Exercise material:
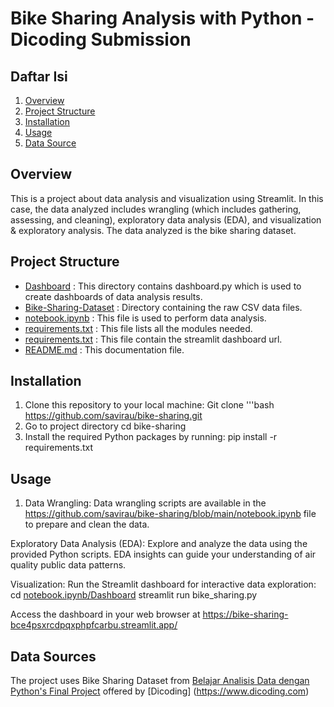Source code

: # Bike Sharing Analysis with Python - Dicoding Submission
## Daftar Isi
1. [Overview](#Overview)
2. [Project Structure](#ProjectStucture)
3. [Installation](#Installation)
4. [Usage](#Usage)
5. [Data Source](#Installation)
 ## Overview 
This is a project about data analysis and visualization using Streamlit. In this case, the data analyzed includes wrangling (which includes gathering, assessing, and cleaning), exploratory data analysis (EDA), and visualization & exploratory analysis. The data analyzed is the bike sharing dataset.

## Project Structure
- [Dashboard]([https://url-yang-dituju.com](https://github.com/savirau/bike-sharing/tree/main/Dashboard))
 : This directory contains dashboard.py which is used to create dashboards of data analysis results.
- [Bike-Sharing-Dataset](https://github.com/savirau/bike-sharing/tree/main/Bike-Sharing-Dataset) : Directory containing the raw CSV data files.
- [notebook.ipynb](https://github.com/savirau/bike-sharing/blob/main/notebook.ipynb) : This file is used to perform data analysis.
- [requirements.txt](https://github.com/savirau/bike-sharing/blob/main/notebook.ipynb) : This file lists all the modules needed.
- [requirements.txt](https://github.com/savirau/bike-sharing/blob/main/url.txt) : This file contain the streamlit dashboard url. 
- [README.md](https://github.com/savirau/bike-sharing/blob/main/README.md) : This documentation file.

## Installation
1. Clone this repository to your local machine:
Git clone '''bash https://github.com/savirau/bike-sharing.git
2. Go to project directory
cd bike-sharing
3. Install the required Python packages by running:
pip install -r requirements.txt

## Usage
1. Data Wrangling: Data wrangling scripts are available in the https://github.com/savirau/bike-sharing/blob/main/notebook.ipynb file to prepare and clean the data.

Exploratory Data Analysis (EDA): Explore and analyze the data using the provided Python scripts. EDA insights can guide your understanding of air quality public data patterns.

Visualization: Run the Streamlit dashboard for interactive data exploration:
cd [notebook.ipynb/Dashboard](https://github.com/savirau/bike-sharing/tree/main/Dashboard)
streamlit run bike_sharing.py

Access the dashboard in your web browser at https://bike-sharing-bce4psxrcdpqxphpfcarbu.streamlit.app/ 

## Data Sources
The project uses Bike Sharing Dataset from [Belajar Analisis Data dengan Python's Final Project](https://www.kaggle.com/datasets/lakshmi25npathi/bike-sharing-dataset) offered by [Dicoding] (https://www.dicoding.com)

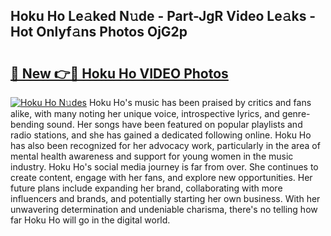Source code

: ## Hoku Ho Le𝚊ked N𝚞de - Part-JgR Video Le𝚊ks - Hot Onlyf𝚊ns Photos OjG2p

# <h2><a href="http://ab32243.deff.icu/?id=Hoku+Ho">🔗 New 👉🔴 Hoku Ho VIDEO Photos</a></h2>

[![Hoku Ho N𝚞des](https://i.imgur.com/rIISA9y.gif)](http://ab32243.deff.icu/?id=Hoku+Ho)
Hoku Ho's music has been praised by critics and fans alike, with many noting her unique voice, introspective lyrics, and genre-bending sound. Her songs have been featured on popular playlists and radio stations, and she has gained a dedicated following online. Hoku Ho has also been recognized for her advocacy work, particularly in the area of mental health awareness and support for young women in the music industry. Hoku Ho's social media journey is far from over. She continues to create content, engage with her fans, and explore new opportunities. Her future plans include expanding her brand, collaborating with more influencers and brands, and potentially starting her own business. With her unwavering determination and undeniable charisma, there's no telling how far Hoku Ho will go in the digital world.
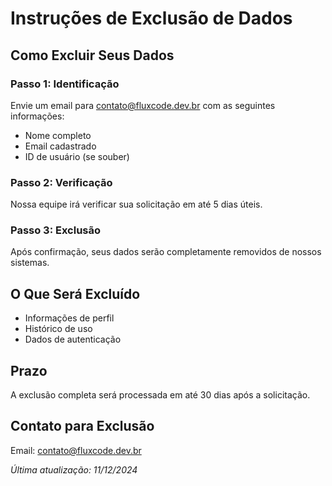 # Instruções de Exclusão de Dados

## Como Excluir Seus Dados

### Passo 1: Identificação
Envie um email para contato@fluxcode.dev.br com as seguintes informações:
- Nome completo
- Email cadastrado
- ID de usuário (se souber)

### Passo 2: Verificação
Nossa equipe irá verificar sua solicitação em até 5 dias úteis.

### Passo 3: Exclusão
Após confirmação, seus dados serão completamente removidos de nossos sistemas.

## O Que Será Excluído
- Informações de perfil
- Histórico de uso
- Dados de autenticação

## Prazo
A exclusão completa será processada em até 30 dias após a solicitação.

## Contato para Exclusão
Email: contato@fluxcode.dev.br

*Última atualização: 11/12/2024*
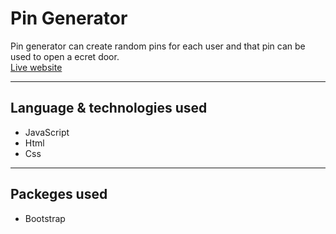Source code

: # **Pin Generator**

Pin generator can create random pins for each user and that pin can be used to open a ecret door.
<br />
[Live website](https://irtiza1999.github.io/Pin-Generator/)

---

## **Language & technologies used**

* JavaScript
* Html
* Css
---

## **Packeges used**

* Bootstrap
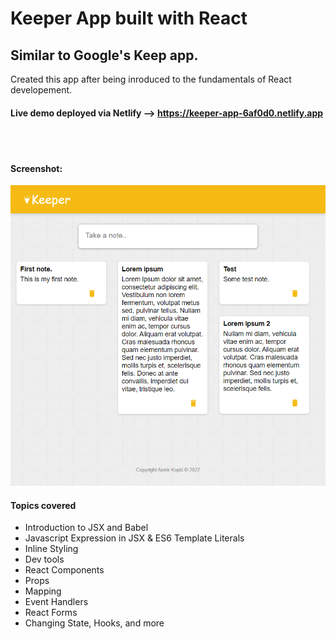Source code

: # Keeper App built with React

## Similar to Google's Keep app.

Created this app after being inroduced to the fundamentals of React developement.

#### Live demo deployed via Netlify --> https://keeper-app-6af0d0.netlify.app

<br><br>
#### Screenshot:

![interface1](https://github.com/AsmirKopic/react-keeper-app/blob/main/screenshot/capture.PNG)


#### Topics covered
- Introduction to JSX and Babel
- Javascript Expression in JSX & ES6 Template Literals
- Inline Styling
- Dev tools 
- React Components
- Props
- Mapping
- Event Handlers
- React Forms
- Changing State, Hooks, and more
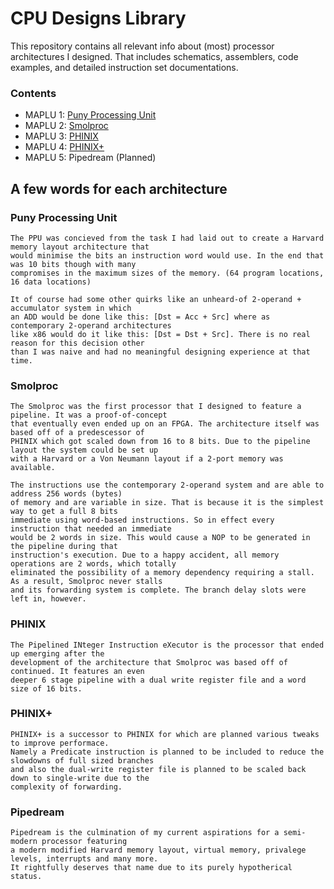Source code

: # CPU Designs Library

This repository contains all relevant info about (most) processor architectures I designed. That includes schematics, assemblers, code examples, and detailed instruction set documentations.

### Contents

- MAPLU 1: [Puny Processing Unit](ppu)
- MAPLU 2: [Smolproc](smolproc)
- MAPLU 3: [PHINIX](phinix)
- MAPLU 4: [PHINIX+](phinix+)
- MAPLU 5: Pipedream (Planned)

## A few words for each architecture

### Puny Processing Unit

    The PPU was concieved from the task I had laid out to create a Harvard memory layout architecture that
    would minimise the bits an instruction word would use. In the end that was 10 bits though with many
    compromises in the maximum sizes of the memory. (64 program locations, 16 data locations)
    
    It of course had some other quirks like an unheard-of 2-operand + accumulator system in which
    an ADD would be done like this: [Dst = Acc + Src] where as contemporary 2-operand architectures
    like x86 would do it like this: [Dst = Dst + Src]. There is no real reason for this decision other
    than I was naive and had no meaningful designing experience at that time.

### Smolproc

    The Smolproc was the first processor that I designed to feature a pipeline. It was a proof-of-concept
    that eventually even ended up on an FPGA. The architecture itself was based off of a predescessor of
    PHINIX which got scaled down from 16 to 8 bits. Due to the pipeline layout the system could be set up
    with a Harvard or a Von Neumann layout if a 2-port memory was available.
    
    The instructions use the contemporary 2-operand system and are able to address 256 words (bytes)
    of memory and are variable in size. That is because it is the simplest way to get a full 8 bits
    immediate using word-based instructions. So in effect every instruction that needed an immediate
    would be 2 words in size. This would cause a NOP to be generated in the pipeline during that
    instruction's execution. Due to a happy accident, all memory operations are 2 words, which totally
    eliminated the possibility of a memory dependency requiring a stall. As a result, Smolproc never stalls
    and its forwarding system is complete. The branch delay slots were left in, however.

### PHINIX

    The Pipelined INteger Instruction eXecutor is the processor that ended up emerging after the
    development of the architecture that Smolproc was based off of continued. It features an even
    deeper 6 stage pipeline with a dual write register file and a word size of 16 bits.

### PHINIX+

    PHINIX+ is a successor to PHINIX for which are planned various tweaks to improve performace.
    Namely a Predicate instruction is planned to be included to reduce the slowdowns of full sized branches
    and also the dual-write register file is planned to be scaled back down to single-write due to the
    complexity of forwarding.

### Pipedream

    Pipedream is the culmination of my current aspirations for a semi-modern processor featuring
    a modern modified Harvard memory layout, virtual memory, privalege levels, interrupts and many more.
    It rightfully deserves that name due to its purely hypotherical status.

Work to be completed:
Please copy, exactly and with nothing else, the lines above beginning at the line that has "and its forwarding" and ending with the line that has "PHINIX+ is a".

Exercise solution:
    and its forwarding system is complete. The branch delay slots were left in, however.

### PHINIX

    The Pipelined INteger Instruction eXecutor is the processor that ended up emerging after the
    development of the architecture that Smolproc was based off of continued. It features an even
    deeper 6 stage pipeline with a dual write register file and a word size of 16 bits.

### PHINIX+

    PHINIX+ is a successor to PHINIX for which are planned various tweaks to improve performace.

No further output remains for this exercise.